*** Opening of EXTRACTED ENTRIES ***
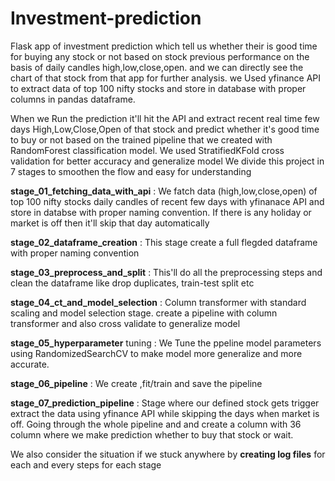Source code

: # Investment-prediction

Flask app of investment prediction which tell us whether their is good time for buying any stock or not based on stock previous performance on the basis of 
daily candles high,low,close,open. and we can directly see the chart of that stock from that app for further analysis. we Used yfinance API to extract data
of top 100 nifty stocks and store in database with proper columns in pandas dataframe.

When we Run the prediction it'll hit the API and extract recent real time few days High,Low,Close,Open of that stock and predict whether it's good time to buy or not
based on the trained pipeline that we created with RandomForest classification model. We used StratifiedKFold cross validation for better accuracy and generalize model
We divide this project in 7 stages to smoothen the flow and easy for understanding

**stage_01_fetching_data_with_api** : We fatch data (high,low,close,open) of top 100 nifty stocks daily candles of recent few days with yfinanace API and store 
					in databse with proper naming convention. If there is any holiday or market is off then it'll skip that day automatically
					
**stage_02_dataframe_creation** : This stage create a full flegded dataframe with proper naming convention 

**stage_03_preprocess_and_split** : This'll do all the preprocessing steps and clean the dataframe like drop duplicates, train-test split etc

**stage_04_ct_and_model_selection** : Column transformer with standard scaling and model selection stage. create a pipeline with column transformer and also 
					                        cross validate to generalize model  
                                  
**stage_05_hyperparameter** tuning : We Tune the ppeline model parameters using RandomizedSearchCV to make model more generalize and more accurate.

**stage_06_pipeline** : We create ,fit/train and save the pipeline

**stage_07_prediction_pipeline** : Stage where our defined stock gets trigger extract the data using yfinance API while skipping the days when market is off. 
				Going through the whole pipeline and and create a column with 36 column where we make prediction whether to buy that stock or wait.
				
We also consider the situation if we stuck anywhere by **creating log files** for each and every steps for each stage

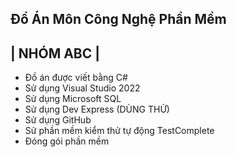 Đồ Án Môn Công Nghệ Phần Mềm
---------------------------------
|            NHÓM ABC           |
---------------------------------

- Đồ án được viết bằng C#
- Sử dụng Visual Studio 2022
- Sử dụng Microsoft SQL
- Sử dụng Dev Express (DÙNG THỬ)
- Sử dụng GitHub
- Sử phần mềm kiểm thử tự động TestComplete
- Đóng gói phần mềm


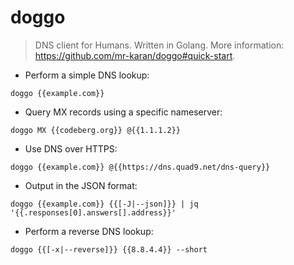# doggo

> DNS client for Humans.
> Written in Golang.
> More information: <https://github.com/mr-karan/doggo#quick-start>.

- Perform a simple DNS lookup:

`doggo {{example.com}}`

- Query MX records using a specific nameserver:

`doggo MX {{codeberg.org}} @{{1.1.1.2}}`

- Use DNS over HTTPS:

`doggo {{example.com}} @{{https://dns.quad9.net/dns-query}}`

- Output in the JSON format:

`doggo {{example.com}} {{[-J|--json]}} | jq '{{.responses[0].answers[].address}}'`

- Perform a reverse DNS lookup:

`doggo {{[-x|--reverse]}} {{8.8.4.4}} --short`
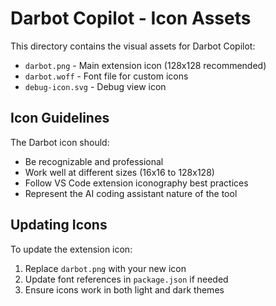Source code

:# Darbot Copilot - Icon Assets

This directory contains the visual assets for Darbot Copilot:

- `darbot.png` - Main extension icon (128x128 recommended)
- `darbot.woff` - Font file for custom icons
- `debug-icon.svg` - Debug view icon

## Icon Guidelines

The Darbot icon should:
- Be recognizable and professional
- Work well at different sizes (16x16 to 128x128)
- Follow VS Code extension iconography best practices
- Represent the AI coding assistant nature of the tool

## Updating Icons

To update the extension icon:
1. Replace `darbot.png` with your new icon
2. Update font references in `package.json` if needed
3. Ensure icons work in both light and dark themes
*** Close of EXTRACTED ENTRIES ***
TASK REQUIREMENTS: Only these lines belong in the answer: the first line of the listing above through the line holding "market is off.", printed exactly and without pictures.

TASK RESPONSE:
Source code

: # Investment-prediction

Flask app of investment prediction which tell us whether their is good time for buying any stock or not based on stock previous performance on the basis of 
daily candles high,low,close,open. and we can directly see the chart of that stock from that app for further analysis. we Used yfinance API to extract data
of top 100 nifty stocks and store in database with proper columns in pandas dataframe.

When we Run the prediction it'll hit the API and extract recent real time few days High,Low,Close,Open of that stock and predict whether it's good time to buy or not
based on the trained pipeline that we created with RandomForest classification model. We used StratifiedKFold cross validation for better accuracy and generalize model
We divide this project in 7 stages to smoothen the flow and easy for understanding

**stage_01_fetching_data_with_api** : We fatch data (high,low,close,open) of top 100 nifty stocks daily candles of recent few days with yfinanace API and store 
					in databse with proper naming convention. If there is any holiday or market is off then it'll skip that day automatically
					
**stage_02_dataframe_creation** : This stage create a full flegded dataframe with proper naming convention 

**stage_03_preprocess_and_split** : This'll do all the preprocessing steps and clean the dataframe like drop duplicates, train-test split etc

**stage_04_ct_and_model_selection** : Column transformer with standard scaling and model selection stage. create a pipeline with column transformer and also 
					                        cross validate to generalize model  
                                  
**stage_05_hyperparameter** tuning : We Tune the ppeline model parameters using RandomizedSearchCV to make model more generalize and more accurate.

**stage_06_pipeline** : We create ,fit/train and save the pipeline

**stage_07_prediction_pipeline** : Stage where our defined stock gets trigger extract the data using yfinance API while skipping the days when market is off. 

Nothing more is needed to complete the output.